[designate] How to avoid NXDOMAIN or stale data during cold start of a (new) machine
Hello openstack-discuss, I have a designate setup using bind9 as the user-serving DNS server. When starting a machine with either very old or no zones at all, NXDOMAIN or other actually stale data is sent out to clients as designate is not done doing an initial full sync / reconciliation. * What is the "proper" way to tackle this cold-start issue and to keep the bind from serving wrong data? ** Did I miss on any options to handle this startup case? * What is the usual runtime for an initial sync that you observe in case the backend DNS server has no zones at all anymore? Regards Christian
Hi Christian, On startup, BIND9 will start sending SOA serial number queries for all of the zones it knows about.
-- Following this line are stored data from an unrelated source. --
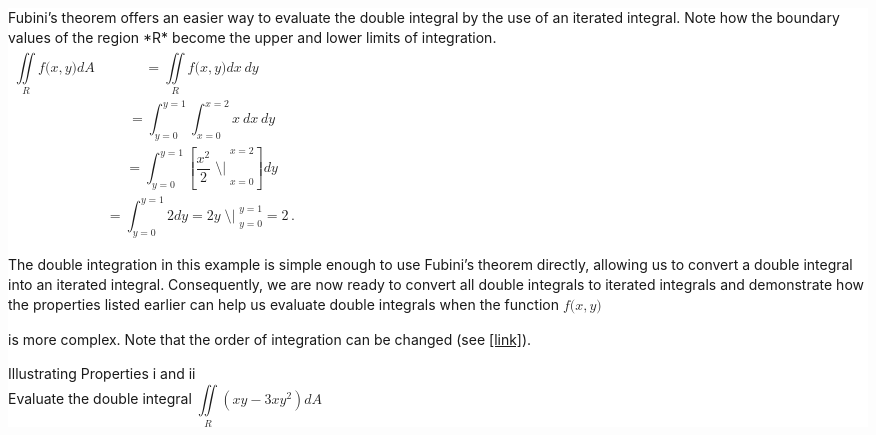 </div>
<div data-type="solution" class="solution" markdown="1">
Fubini’s theorem offers an easier way to evaluate the double integral by the use of an iterated integral. Note how the boundary values of the region *R* become the upper and lower limits of integration.

<div data-type="equation" class="equation unnumbered" data-label="">
<math xmlns="http://www.w3.org/1998/Math/MathML"><mtable><mtr><mtd columnalign="right"><mstyle displaystyle="true"><mrow><munder><mo>∬</mo><mi>R</mi></munder><mrow><mi>f</mi><mo stretchy="false">(</mo><mi>x</mi><mo>,</mo><mi>y</mi><mo stretchy="false">)</mo><mi>d</mi><mi>A</mi></mrow></mrow></mstyle></mtd><mtd columnalign="left"><mo>=</mo><mstyle displaystyle="true"><mrow><munder><mo>∬</mo><mi>R</mi></munder><mrow><mi>f</mi><mo stretchy="false">(</mo><mi>x</mi><mo>,</mo><mi>y</mi><mo stretchy="false">)</mo><mi>d</mi><mi>x</mi><mspace width="0.2em" /><mi>d</mi><mi>y</mi></mrow></mrow></mstyle></mtd></mtr><mtr><mtd /><mtd columnalign="left"><mo>=</mo><mstyle displaystyle="true"><mrow><msubsup><mo stretchy="false">∫</mo><mrow><mi>y</mi><mo>=</mo><mn>0</mn></mrow><mrow><mi>y</mi><mo>=</mo><mn>1</mn></mrow></msubsup><mrow><mstyle displaystyle="true"><mrow><msubsup><mo stretchy="false">∫</mo><mrow><mi>x</mi><mo>=</mo><mn>0</mn></mrow><mrow><mi>x</mi><mo>=</mo><mn>2</mn></mrow></msubsup><mrow><mi>x</mi><mspace width="0.2em" /><mi>d</mi><mi>x</mi><mspace width="0.2em" /><mi>d</mi><mi>y</mi></mrow></mrow></mstyle></mrow></mrow></mstyle></mtd></mtr><mtr><mtd /><mtd columnalign="left"><mo>=</mo><mstyle displaystyle="true"><mrow><msubsup><mo stretchy="false">∫</mo><mrow><mi>y</mi><mo>=</mo><mn>0</mn></mrow><mrow><mi>y</mi><mo>=</mo><mn>1</mn></mrow></msubsup><mrow><mrow><mo>[</mo><mrow><msubsup><mrow><mrow><mrow><mfrac><mrow><msup><mi>x</mi><mn>2</mn></msup></mrow><mn>2</mn></mfrac></mrow><mo>\|</mo></mrow></mrow><mrow><mi>x</mi><mo>=</mo><mn>0</mn></mrow><mrow><mi>x</mi><mo>=</mo><mn>2</mn></mrow></msubsup></mrow><mo>]</mo></mrow></mrow></mrow></mstyle><mi>d</mi><mi>y</mi></mtd></mtr><mtr><mtd /><mtd columnalign="left"><mo>=</mo><mstyle displaystyle="true"><mrow><msubsup><mo stretchy="false">∫</mo><mrow><mi>y</mi><mo>=</mo><mn>0</mn></mrow><mrow><mi>y</mi><mo>=</mo><mn>1</mn></mrow></msubsup><mrow><mn>2</mn><mi>d</mi><mi>y</mi><mo>=</mo><msubsup><mrow><mrow><mrow><mn>2</mn><mi>y</mi></mrow><mo>\|</mo></mrow></mrow><mrow><mi>y</mi><mo>=</mo><mn>0</mn></mrow><mrow><mi>y</mi><mo>=</mo><mn>1</mn></mrow></msubsup><mo>=</mo><mn>2</mn></mrow></mrow></mstyle><mo>.</mo></mtd></mtr></mtable></math>
</div>
</div>
</div>
</div>

The double integration in this example is simple enough to use Fubini’s theorem directly, allowing us to convert a double integral into an iterated integral. Consequently, we are now ready to convert all double integrals to iterated integrals and demonstrate how the properties listed earlier can help us evaluate double integrals when the function <math xmlns="http://www.w3.org/1998/Math/MathML"><mrow><mi>f</mi><mo stretchy="false">(</mo><mi>x</mi><mo>,</mo><mi>y</mi><mo stretchy="false">)</mo></mrow></math>

 is more complex. Note that the order of integration can be changed (see [\[link\]](#fs-id1167793627885)).

<div data-type="example" class="example">
<div data-type="exercise" class="exercise">
<div data-type="problem" class="problem" markdown="1">
<div data-type="title">
Illustrating Properties i and ii
</div>
Evaluate the double integral <math xmlns="http://www.w3.org/1998/Math/MathML"><mrow><mstyle displaystyle="true"><mrow><munder><mo>∬</mo><mi>R</mi></munder><mrow><mrow><mo>(</mo><mrow><mi>x</mi><mi>y</mi><mo>−</mo><mn>3</mn><mi>x</mi><msup><mi>y</mi><mn>2</mn></msup></mrow><mo>)</mo></mrow></mrow></mrow></mstyle><mi>d</mi><mi>A</mi></mrow></math>
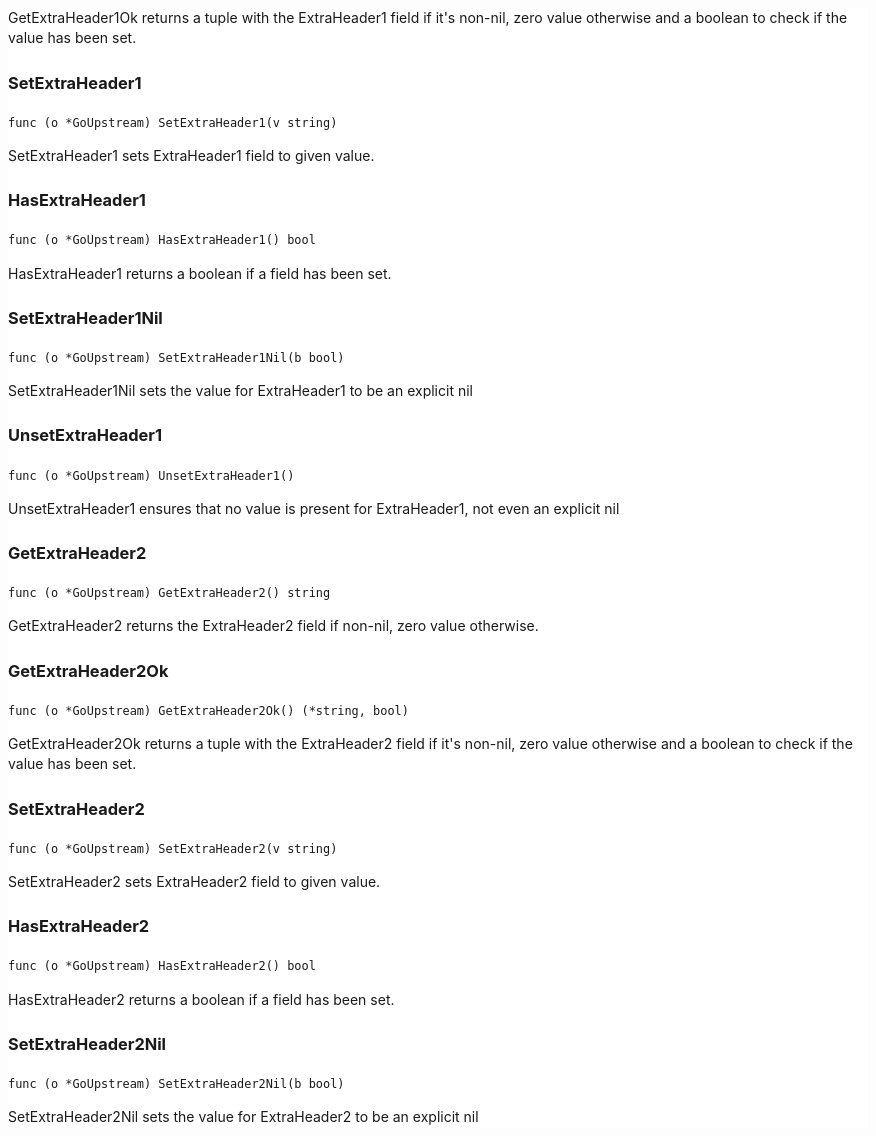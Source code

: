 GetExtraHeader1Ok returns a tuple with the ExtraHeader1 field if it's non-nil, zero value otherwise
and a boolean to check if the value has been set.

### SetExtraHeader1

`func (o *GoUpstream) SetExtraHeader1(v string)`

SetExtraHeader1 sets ExtraHeader1 field to given value.

### HasExtraHeader1

`func (o *GoUpstream) HasExtraHeader1() bool`

HasExtraHeader1 returns a boolean if a field has been set.

### SetExtraHeader1Nil

`func (o *GoUpstream) SetExtraHeader1Nil(b bool)`

 SetExtraHeader1Nil sets the value for ExtraHeader1 to be an explicit nil

### UnsetExtraHeader1
`func (o *GoUpstream) UnsetExtraHeader1()`

UnsetExtraHeader1 ensures that no value is present for ExtraHeader1, not even an explicit nil
### GetExtraHeader2

`func (o *GoUpstream) GetExtraHeader2() string`

GetExtraHeader2 returns the ExtraHeader2 field if non-nil, zero value otherwise.

### GetExtraHeader2Ok

`func (o *GoUpstream) GetExtraHeader2Ok() (*string, bool)`

GetExtraHeader2Ok returns a tuple with the ExtraHeader2 field if it's non-nil, zero value otherwise
and a boolean to check if the value has been set.

### SetExtraHeader2

`func (o *GoUpstream) SetExtraHeader2(v string)`

SetExtraHeader2 sets ExtraHeader2 field to given value.

### HasExtraHeader2

`func (o *GoUpstream) HasExtraHeader2() bool`

HasExtraHeader2 returns a boolean if a field has been set.

### SetExtraHeader2Nil

`func (o *GoUpstream) SetExtraHeader2Nil(b bool)`

 SetExtraHeader2Nil sets the value for ExtraHeader2 to be an explicit nil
In the case of Designate, that means BIND9 will send out requests to the miniDNS instances to check if the serial number in Designate is newer than the one in BIND9. If the serial number in Designate is newer, BIND9 will initiate a zone transfer from the miniDNS in Designate. BIND9, by default, will do 20 SOA serial number queries at a time (less on older versions of BIND). See the serial-query-rate setting in the rate limiter knowledge base article[1]. The tuning knowledge base article[2] also discusses settings that can be adjusted for secondary servers that may also help speed up a cold startup. Off my head, I don't know of a way to tell BIND9 to not answer queries via rdnc or such. I usually block network access to a new BIND9 instance until the "rdnc status" shows the "soa queries in progress" and "xfers running" drop to 0 or a low number. Maybe others will have different approaches? As for runtime of a full resync in BIND9, that really depends on the number and size of the zones as well as the configuration settings I mentioned above. The performance of the host running the miniDNS instances and database will also have an impact. Michael [1] https://kb.isc.org/v1/docs/rate-limiters-for-authoritative-zone-propagation [2] https://kb.isc.org/docs/aa-00726#options-for-tuning-secondary-servers On Tue, May 10, 2022 at 2:02 AM Christian Rohmann <christian.rohmann@inovex.de> wrote:
Hello openstack-discuss,
I have a designate setup using bind9 as the user-serving DNS server.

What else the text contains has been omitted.